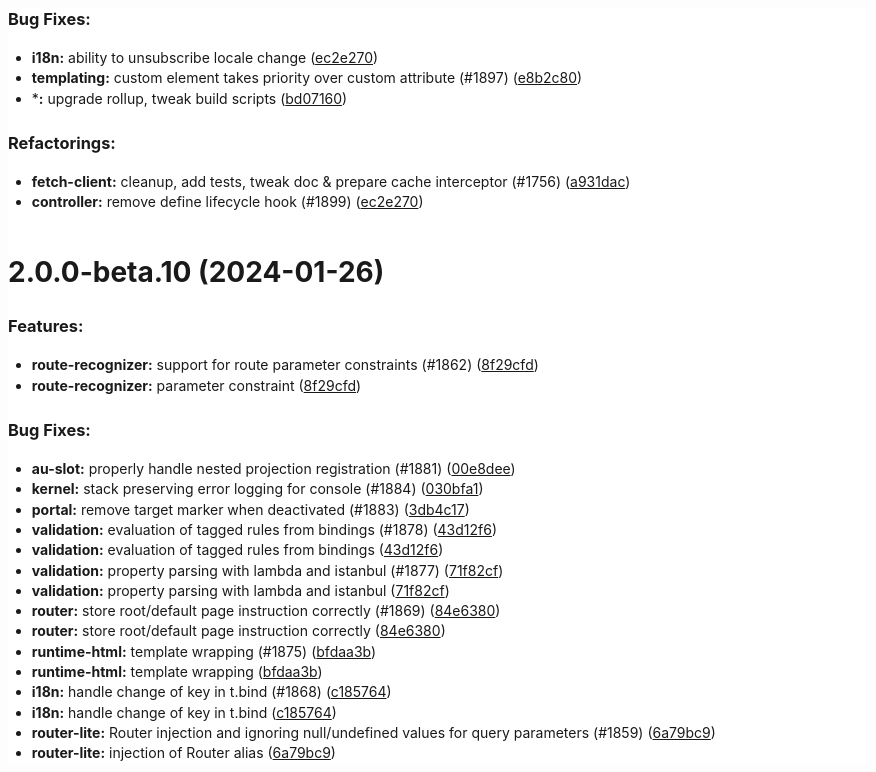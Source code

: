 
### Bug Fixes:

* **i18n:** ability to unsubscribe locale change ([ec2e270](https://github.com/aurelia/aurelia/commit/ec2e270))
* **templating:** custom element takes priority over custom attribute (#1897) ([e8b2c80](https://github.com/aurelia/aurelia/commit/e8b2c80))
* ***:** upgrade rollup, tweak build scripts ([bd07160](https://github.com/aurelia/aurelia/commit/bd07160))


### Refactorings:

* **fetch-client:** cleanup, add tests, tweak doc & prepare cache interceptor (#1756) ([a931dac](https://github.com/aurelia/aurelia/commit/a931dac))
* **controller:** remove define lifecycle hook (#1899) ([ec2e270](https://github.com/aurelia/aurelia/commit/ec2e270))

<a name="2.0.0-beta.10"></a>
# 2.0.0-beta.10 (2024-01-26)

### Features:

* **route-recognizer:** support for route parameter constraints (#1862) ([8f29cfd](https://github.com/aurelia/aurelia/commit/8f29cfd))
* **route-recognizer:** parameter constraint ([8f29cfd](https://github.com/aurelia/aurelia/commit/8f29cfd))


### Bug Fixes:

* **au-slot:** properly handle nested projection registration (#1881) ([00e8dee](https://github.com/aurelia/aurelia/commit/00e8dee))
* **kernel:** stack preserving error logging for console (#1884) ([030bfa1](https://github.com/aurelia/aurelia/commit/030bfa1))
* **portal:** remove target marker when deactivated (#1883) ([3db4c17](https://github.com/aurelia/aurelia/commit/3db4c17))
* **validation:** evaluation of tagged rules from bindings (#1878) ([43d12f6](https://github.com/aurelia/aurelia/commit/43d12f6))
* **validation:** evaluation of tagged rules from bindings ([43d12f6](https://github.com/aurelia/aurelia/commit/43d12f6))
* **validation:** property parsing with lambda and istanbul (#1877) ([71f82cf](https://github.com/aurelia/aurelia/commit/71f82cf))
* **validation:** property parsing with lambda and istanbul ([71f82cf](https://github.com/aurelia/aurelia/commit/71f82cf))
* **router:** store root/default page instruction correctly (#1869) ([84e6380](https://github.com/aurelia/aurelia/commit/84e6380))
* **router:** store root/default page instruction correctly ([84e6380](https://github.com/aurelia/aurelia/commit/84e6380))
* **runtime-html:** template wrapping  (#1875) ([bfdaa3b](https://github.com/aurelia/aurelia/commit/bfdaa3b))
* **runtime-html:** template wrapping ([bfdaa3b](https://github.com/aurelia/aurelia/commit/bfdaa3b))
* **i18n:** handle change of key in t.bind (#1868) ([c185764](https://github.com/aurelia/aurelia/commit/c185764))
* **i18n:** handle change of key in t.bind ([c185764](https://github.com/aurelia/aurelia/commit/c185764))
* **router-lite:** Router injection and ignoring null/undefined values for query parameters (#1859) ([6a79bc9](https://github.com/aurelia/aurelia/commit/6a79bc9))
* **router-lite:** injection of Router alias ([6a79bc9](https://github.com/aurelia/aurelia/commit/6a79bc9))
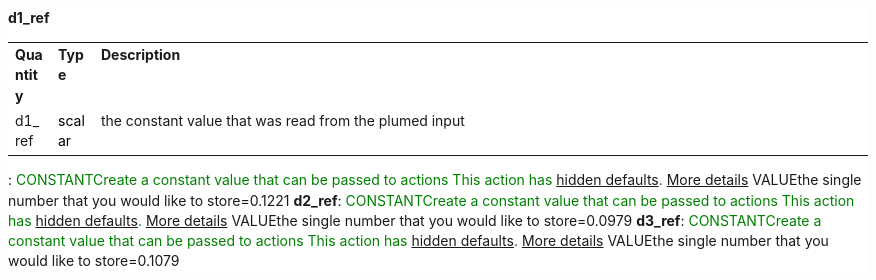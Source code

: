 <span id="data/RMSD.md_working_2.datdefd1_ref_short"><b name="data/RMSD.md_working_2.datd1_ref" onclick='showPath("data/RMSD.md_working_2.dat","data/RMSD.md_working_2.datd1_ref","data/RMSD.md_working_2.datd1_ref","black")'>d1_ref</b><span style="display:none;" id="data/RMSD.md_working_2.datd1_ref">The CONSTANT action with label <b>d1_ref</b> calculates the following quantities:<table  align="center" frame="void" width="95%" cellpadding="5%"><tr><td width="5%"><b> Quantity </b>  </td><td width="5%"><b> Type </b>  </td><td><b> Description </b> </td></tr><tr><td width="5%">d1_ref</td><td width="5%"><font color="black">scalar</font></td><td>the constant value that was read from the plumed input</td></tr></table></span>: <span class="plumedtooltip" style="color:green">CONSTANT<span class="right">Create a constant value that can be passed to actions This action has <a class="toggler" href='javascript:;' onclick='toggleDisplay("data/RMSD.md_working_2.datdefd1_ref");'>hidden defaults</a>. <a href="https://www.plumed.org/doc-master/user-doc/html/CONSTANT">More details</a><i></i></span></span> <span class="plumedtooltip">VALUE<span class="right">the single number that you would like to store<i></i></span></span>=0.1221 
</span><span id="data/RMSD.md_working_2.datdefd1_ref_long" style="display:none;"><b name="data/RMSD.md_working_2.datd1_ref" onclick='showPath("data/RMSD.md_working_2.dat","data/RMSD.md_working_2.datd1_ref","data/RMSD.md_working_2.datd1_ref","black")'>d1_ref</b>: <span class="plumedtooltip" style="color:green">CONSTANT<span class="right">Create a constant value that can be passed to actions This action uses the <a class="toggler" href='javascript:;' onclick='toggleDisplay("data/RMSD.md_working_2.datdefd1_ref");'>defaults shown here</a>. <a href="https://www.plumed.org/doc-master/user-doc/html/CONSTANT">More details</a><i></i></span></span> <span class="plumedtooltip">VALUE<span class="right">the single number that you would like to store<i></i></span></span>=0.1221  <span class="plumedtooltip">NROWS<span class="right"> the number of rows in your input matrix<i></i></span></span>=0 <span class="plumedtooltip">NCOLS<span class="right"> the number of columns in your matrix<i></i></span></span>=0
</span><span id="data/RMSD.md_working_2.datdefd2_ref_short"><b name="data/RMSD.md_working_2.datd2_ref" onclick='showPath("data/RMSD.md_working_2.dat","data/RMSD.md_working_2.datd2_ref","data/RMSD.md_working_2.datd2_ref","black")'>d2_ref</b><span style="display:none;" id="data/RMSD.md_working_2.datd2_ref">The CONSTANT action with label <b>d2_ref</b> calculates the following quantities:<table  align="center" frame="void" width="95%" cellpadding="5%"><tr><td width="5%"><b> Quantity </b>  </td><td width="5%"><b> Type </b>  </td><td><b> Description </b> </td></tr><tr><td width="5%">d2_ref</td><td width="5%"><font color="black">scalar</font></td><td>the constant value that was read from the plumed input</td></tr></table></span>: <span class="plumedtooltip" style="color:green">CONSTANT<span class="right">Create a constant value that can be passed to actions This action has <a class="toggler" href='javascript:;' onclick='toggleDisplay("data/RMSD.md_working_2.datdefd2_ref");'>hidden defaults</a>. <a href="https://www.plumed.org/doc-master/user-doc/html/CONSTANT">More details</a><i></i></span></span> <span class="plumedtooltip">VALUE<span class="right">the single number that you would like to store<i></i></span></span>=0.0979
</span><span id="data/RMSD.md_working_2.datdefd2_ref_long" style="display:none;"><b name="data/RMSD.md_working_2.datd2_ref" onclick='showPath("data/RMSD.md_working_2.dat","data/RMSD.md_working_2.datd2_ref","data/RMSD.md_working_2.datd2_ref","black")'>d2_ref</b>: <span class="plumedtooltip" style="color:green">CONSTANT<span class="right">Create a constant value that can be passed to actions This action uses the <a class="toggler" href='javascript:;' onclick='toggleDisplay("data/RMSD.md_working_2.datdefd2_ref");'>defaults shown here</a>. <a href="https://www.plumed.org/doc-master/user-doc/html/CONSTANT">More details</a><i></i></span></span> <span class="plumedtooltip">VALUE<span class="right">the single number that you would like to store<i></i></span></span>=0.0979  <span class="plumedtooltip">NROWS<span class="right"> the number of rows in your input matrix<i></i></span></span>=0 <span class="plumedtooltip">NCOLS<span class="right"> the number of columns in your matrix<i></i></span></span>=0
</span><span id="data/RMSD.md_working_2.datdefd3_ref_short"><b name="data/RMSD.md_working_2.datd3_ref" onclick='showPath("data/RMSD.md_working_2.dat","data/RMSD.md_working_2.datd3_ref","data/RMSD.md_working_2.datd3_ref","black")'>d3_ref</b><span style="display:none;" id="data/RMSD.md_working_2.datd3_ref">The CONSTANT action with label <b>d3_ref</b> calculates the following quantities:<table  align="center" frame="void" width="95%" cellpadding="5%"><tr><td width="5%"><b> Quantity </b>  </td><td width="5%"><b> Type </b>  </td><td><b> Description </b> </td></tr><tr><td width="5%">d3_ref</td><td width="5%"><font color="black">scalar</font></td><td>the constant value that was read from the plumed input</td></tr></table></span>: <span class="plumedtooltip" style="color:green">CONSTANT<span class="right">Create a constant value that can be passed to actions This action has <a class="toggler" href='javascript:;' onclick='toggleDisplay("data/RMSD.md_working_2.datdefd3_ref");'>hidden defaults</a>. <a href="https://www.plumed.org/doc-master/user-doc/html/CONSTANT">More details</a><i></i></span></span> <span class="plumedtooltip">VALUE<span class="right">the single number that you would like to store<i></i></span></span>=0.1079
..............................
§ Exercise aim:
Could you reproduce exactly, and only, the lines from the start of the records through the line containing "custom element takes", leaving out the pictures?

§ Output of the exercise:
Source code

: 
### Bug Fixes:

* **i18n:** ability to unsubscribe locale change ([ec2e270](https://github.com/aurelia/aurelia/commit/ec2e270))
* **templating:** custom element takes priority over custom attribute (#1897) ([e8b2c80](https://github.com/aurelia/aurelia/commit/e8b2c80))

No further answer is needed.